### [Prompt]
Go line by line through the records below. Copy whichever lines contain the string "SELECT".
※
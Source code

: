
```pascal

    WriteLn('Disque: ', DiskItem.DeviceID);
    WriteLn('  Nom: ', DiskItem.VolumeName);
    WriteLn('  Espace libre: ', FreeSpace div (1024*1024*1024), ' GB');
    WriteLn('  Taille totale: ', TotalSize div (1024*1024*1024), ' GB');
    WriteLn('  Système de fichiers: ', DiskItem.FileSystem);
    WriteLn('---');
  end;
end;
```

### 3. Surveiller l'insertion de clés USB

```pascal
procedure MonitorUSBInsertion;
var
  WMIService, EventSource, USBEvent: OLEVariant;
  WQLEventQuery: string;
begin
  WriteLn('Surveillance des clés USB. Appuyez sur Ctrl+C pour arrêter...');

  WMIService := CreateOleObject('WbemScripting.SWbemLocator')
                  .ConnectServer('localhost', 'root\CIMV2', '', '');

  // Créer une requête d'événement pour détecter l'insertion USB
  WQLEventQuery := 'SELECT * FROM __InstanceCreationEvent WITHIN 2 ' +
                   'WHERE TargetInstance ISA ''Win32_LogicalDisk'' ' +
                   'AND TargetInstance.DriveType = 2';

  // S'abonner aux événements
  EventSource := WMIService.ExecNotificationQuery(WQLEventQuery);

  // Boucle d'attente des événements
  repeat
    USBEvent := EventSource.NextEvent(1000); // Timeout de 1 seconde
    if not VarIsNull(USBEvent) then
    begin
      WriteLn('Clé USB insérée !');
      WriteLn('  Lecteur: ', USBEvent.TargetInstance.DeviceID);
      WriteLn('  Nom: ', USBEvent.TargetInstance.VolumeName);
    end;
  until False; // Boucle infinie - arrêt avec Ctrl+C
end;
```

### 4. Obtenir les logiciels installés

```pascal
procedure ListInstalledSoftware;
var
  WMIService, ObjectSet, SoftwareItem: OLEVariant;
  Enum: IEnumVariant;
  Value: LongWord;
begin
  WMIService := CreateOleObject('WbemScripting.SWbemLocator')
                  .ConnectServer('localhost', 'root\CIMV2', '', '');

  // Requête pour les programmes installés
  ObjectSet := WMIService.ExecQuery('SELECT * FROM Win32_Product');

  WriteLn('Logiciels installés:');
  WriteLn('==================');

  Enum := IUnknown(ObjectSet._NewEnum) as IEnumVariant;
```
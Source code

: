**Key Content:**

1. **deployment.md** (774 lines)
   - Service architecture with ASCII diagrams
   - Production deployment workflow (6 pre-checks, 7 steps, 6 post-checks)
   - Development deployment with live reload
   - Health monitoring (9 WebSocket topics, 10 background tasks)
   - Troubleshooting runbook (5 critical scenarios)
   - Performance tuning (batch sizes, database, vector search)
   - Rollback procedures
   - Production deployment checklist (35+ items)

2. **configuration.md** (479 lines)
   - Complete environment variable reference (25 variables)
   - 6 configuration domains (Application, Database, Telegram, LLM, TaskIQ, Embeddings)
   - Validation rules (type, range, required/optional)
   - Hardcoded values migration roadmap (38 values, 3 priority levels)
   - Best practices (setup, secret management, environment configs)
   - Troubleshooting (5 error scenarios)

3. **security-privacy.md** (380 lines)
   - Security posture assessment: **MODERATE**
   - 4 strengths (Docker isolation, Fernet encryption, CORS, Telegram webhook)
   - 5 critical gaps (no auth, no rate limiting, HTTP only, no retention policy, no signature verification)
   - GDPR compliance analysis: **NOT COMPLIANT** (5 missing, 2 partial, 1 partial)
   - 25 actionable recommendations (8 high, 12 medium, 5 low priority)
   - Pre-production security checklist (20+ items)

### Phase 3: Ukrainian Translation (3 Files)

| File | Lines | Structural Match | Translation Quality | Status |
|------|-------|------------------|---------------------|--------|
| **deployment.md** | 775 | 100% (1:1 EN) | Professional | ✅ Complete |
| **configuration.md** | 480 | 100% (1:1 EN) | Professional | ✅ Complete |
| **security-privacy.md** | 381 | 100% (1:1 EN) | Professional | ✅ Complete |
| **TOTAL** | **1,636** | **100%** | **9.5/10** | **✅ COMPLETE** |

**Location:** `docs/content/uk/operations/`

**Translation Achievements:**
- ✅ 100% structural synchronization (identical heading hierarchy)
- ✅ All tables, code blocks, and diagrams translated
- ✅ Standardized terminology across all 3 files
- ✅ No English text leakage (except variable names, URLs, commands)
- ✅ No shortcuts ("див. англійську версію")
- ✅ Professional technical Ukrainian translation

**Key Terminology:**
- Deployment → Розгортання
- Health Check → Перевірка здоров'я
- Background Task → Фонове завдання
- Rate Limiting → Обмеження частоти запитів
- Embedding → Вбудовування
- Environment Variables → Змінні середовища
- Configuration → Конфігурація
※
### [Response box]
  WQLEventQuery := 'SELECT * FROM __InstanceCreationEvent WITHIN 2 ' +
  ObjectSet := WMIService.ExecQuery('SELECT * FROM Win32_Product');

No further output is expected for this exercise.